Dada2 while comparing microbiome in highly and low areas of enrichment?

My apologies in advance - I am new to bioinformatics and QIIME2 (v2023.2).

I am working on a project where I am trying to compare and correlate microbiomes from highly enriched regions such as feces/intestines to regions with much low levels of the microbiome (think lungs, certain tumors, etc.). I performed MiSeq 2x250bp for the V4 region.

I performed primer trims and truncated low quality regions of the sequences, but I am getting super low frequencies.

QZV after Demultiplexing:
paired-end-demux0.qzv (319.2 KB)

QZV after Trimming Primers (505F and 806R):
primer-trimmed-demux0.qzv (325.6 KB)
Primertrimming.txt (243.3 KB)

Post DADA2:
denoising_stats.qzv (1.2 MB)
table.qzv (418.1 KB)
rep_seq.qza (24.9 KB)

I performed DADA2 denoising on q2galaxy server because of a slow computer, but my truncation length was F: 230 and R: 160.

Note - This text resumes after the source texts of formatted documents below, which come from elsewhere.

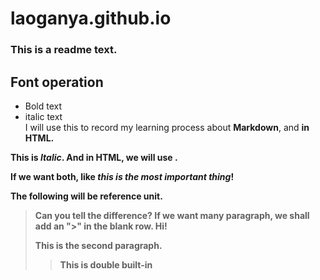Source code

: # laoganya.github.io
### This is a readme text.
## Font operation  
- Bold text
- italic text  
I will use this to record my learning process about **Markdown**, and <strong> in HTML.  

This is *Italic*. And in HTML, we will use <em> </em>.  

If we want both, like ***this is the most important thing***!  

The following will be reference unit.
> Can you tell the difference?
If we want many paragraph, we shall add an ">" in the blank row.
> Hi!
>
> This is the second paragraph.
>> This is double built-in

What would be your suggestions for this sort of data analyses? A lot of my samples of interest (H1, H2, H3, H4) have 0 frequencies. Any help would be appreciated. Thanks!

Hello @macrobiome,

There is a lot going on here, but the quickest bang for your buck will be to adjust your forward truncation length lower. From the interactive quality plot tab you can see that the median forward read length is 230 nts. Setting your forward truncation length to 230 thus discards 50% of your reads right off the bat. Try 225 or so.

It also looks like you are safe to extend the reverse truncation cutoff to about 220. Try changing these parameters and rerunning, and we can discuss from there.



Thank you so much! These are the results I got. I think they look much better?
rep-seqs-dada2-ec2.qzv (347.4 KB)

Hello @macrobiome,

If you also share the denoising stats file we'll be better able to tell how things went this time. But glad to hear that things are looking better!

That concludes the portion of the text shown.